The obvious answer: The time had come to celebrate Canada's human-rights story.

After all, if you could count on seeing the U.S. Declaration of Independence at a museum, why shouldn't Canada's equally precious document be on permanent public display?

These days, senior members of the CMHR staff are more restrained on this subject.

"We are very grateful to LAC for lending the document to us," according to John Young, CEO of the museum. But he adds that the CMHR is not a major collecting institution, and it has other ways to engage visitors.

"We had it for almost two years, longer than expected," says Angela Cassie, vice-president of public affairs and programs. "And it has been replaced with other objects."

Adds media relations manager Maureen Fitzhenry: "We knew it was delicate and needed rest periods. We also show other objects temporarily, and right now our display case is full."
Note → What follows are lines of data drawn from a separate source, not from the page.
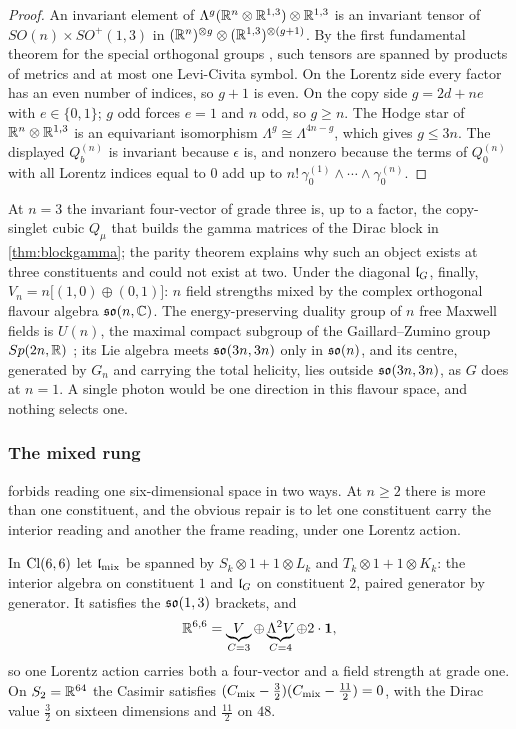 \begin{proof}
An invariant element of $\Lambda^g(\R^n\otimes\R^{1,3})\otimes\R^{1,3}$ is an invariant tensor of $SO(n)\times SO^+(1,3)$ in
$(\R^n)^{\otimes g}\otimes(\R^{1,3})^{\otimes(g+1)}$. By the first fundamental theorem for the special orthogonal groups \cite{Weyl39},
such tensors are spanned by products of metrics and at most one Levi-Civita symbol. On the Lorentz side every factor has an even number
of indices, so $g+1$ is even. On the copy side $g=2d+ne$ with $e\in\{0,1\}$; $g$ odd forces $e=1$ and $n$ odd, so $g\ge n$. The Hodge
star of $\R^n\otimes\R^{1,3}$ is an equivariant isomorphism $\Lambda^g\cong\Lambda^{4n-g}$, which gives $g\le3n$. The displayed
$Q^{(n)}_b$ is invariant because $\epsilon$ is, and nonzero because the terms of $Q^{(n)}_0$ with all Lorentz indices equal to $0$
add up to $n!\,\gamma^{(1)}_0\wedge\cdots\wedge\gamma^{(n)}_0$.
\end{proof}

At $n=3$ the invariant four-vector of grade three is, up to a factor, the copy-singlet cubic $Q_\mu$ that builds the gamma matrices of
the Dirac block in \cref{thm:blockgamma}; the parity theorem explains why such an object exists at three constituents and could not
exist at two. Under the diagonal $\lG$, finally, $V_n=n\bigl[(1,0)\oplus(0,1)\bigr]$: $n$ field strengths mixed by the complex orthogonal
flavour algebra $\so{n,\C}$. The energy-preserving duality group of $n$ free Maxwell fields is $U(n)$, the maximal compact subgroup of
the Gaillard--Zumino group $Sp(2n,\R)$ \cite{GaillardZumino81}; its Lie algebra meets $\so{3n,3n}$ only in $\so n$, and its centre,
generated by $G_n$ and carrying the total helicity, lies outside $\so{3n,3n}$, as $G$ does at $n=1$. A single photon would be one
direction in this flavour space, and nothing selects one.

\subsubsection{The mixed rung}
\label{sec:mixed}

 forbids reading one six-dimensional space in two ways. At $n\ge2$ there is more than one constituent, and the
obvious repair is to let one constituent carry the interior reading and another the frame reading, under one Lorentz action.

\begin{proposition}
\label{prop:mixed}
In $\Cl(6,6)$ let $\mathfrak l_{\rm mix}$ be spanned by $S_k\otimes1+1\otimes L_k$ and $T_k\otimes1+1\otimes K_k$: the interior algebra on
constituent $1$ and $\lG$ on constituent $2$, paired generator by generator. It satisfies the $\so{1,3}$ brackets, and
\[
\R^{6,6}=\underbrace{V}_{C=3}\oplus\underbrace{\Lambda^2V}_{C=4}\oplus2\cdot\mathbf1 ,
\]
so one Lorentz action carries both a four-vector and a field strength at grade one. On $S_2=\R^{64}$ the Casimir satisfies
$(C_{\rm mix}-\tfrac32)(C_{\rm mix}-\tfrac{11}2)=0$, with the Dirac value $\tfrac32$ on sixteen dimensions and $\tfrac{11}2$ on $48$.
\end{proposition}

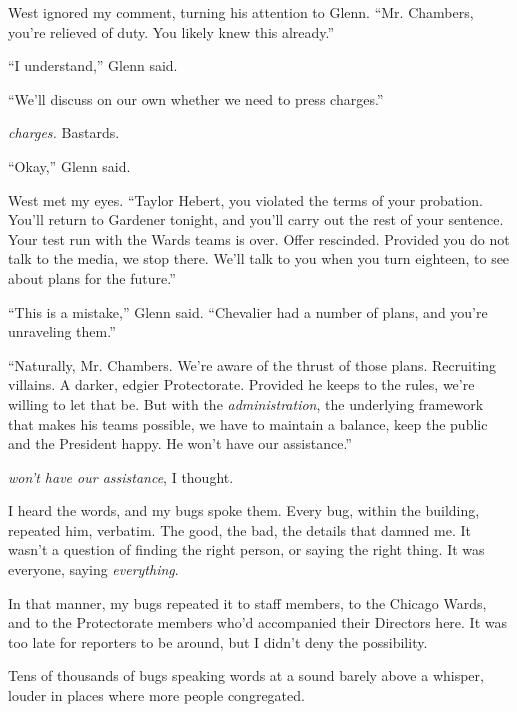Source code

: West ignored my comment, turning his attention to Glenn.  ``Mr. Chambers, you're relieved of duty.  You likely knew this already.''



``I understand,'' Glenn said.



``We'll discuss on our own whether we need to press charges.''



\emph{\ldotsPress charges.}  Bastards.



``Okay,'' Glenn said.



West met my eyes.  ``Taylor Hebert, you violated the terms of your probation.  You'll return to Gardener tonight, and you'll carry out the rest of your sentence.  Your test run with the Wards teams is over.  Offer rescinded.  Provided you do not talk to the media, we stop there.  We'll talk to you when you turn eighteen, to see about plans for the future.''



``This is a mistake,'' Glenn said.  ``Chevalier had a number of plans, and you're unraveling them.''



``Naturally, Mr. Chambers.  We're aware of the thrust of those plans.  Recruiting villains.  A darker, edgier Protectorate.  Provided he keeps to the rules, we're willing to let that be.  But with the \emph{administration}, the underlying framework that makes his teams possible, we have to maintain a balance, keep the public and the President happy.  He won't have our assistance.''



\emph{\ldotsHe won't have our assistance}, I thought.



I heard the words, and my bugs spoke them.  Every bug, within the building, repeated him, verbatim.  The good, the bad, the details that damned me.  It wasn't a question of finding the right person, or saying the right thing.  It was everyone, saying \emph{everything}.



In that manner, my bugs repeated it to staff members, to the Chicago Wards, and to the Protectorate members who'd accompanied their Directors here.  It was too late for reporters to be around, but I didn't deny the possibility.



Tens of thousands of bugs speaking words at a sound barely above a whisper, louder in places where more people congregated.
To view the document, visitors had to press a button to activate 20 seconds of light for viewing with the help of smart-glass technology. Under the terms of the loan, they explain, when the button had been pressed a certain number of times, the document needed to be returned to the LAC to be refreshed.

Meanwhile, the Canadian Museum of History in Gatineau is planning an exhibition, set to open July 1, 2017, celebrating Canada's 150th birthday. At the moment, presenting the document itself is not part of the plan.

Gail Lord, the Toronto-based consultant who was a key figure in the creation and planning of the CMHR, has a great idea. The copy with the red stain, the so-called protest copy, could go to Winnipeg and stay there. The very fact that it has been deliberately defaced as a protest, she says, raises provocative, controversial and pertinent issues.

"The protest copy implies all the right questions for the CMHR," Lord says. "It should have its home in Winnipeg."

I have thought it over and have decided Lord is right. As co-president of Lord Cultural Resources, and one of the top museum consultants on the planet, she knows what she is talking about.

Indeed, in 2015, Lord and her company arranged a rare Canadian tour for one of the greatest documents in the world. Spectators got up close to a copy of the 1300 version of the Magna Carta, housed in jewel-like cases.

In 2007, Stephen Harper, then prime minister, agreed to make the CMHR a national museum, and share the cost of building and operating it. That was a huge victory for Asper. But it also meant that she had to step back and turn her baby over to new parents – the government of Canada. Construction began in 2009.

When I returned to the CMHR in November, more than two years after attending the opening in September, 2014, there had been many improvements. Sections that weren't ready for the opening had been finished and polished. But the key document was gone.

Opening week was memorable for many reasons – the soaring Antoine Predock architecture, the historic site at the Forks where two great rivers meet, and the way its content glittered with futuristic, interactive technology. However, visitors back then had to make allowances for rough patches here and there on their journey through its galleries.

Today, the CMHR gives visitors a much smoother ride, with finishing touches done. The museum has won awards not only in Canada but internationally, and attendance (about 700,000 so far) has exceeded expectations.

Meanwhile, Asper continues to help through an organization called Friends of the Canadian Museum for Human Rights, and holds a seat on the museum board – but she works at arm's length from the museum staff.

Now the question is: Will one version or the other of that essential missing document – the 1982 Proclamation of the Charter – ever get back to the place where it once belonged?

In my view, that would be a consummation devoutly to be wished. It just needs a few key people to put it on their list of resolutions for 2017. That includes Prime Minister Justin Trudeau, whose father was part of the original cast when the historic signing took place on a rainy day in Ottawa.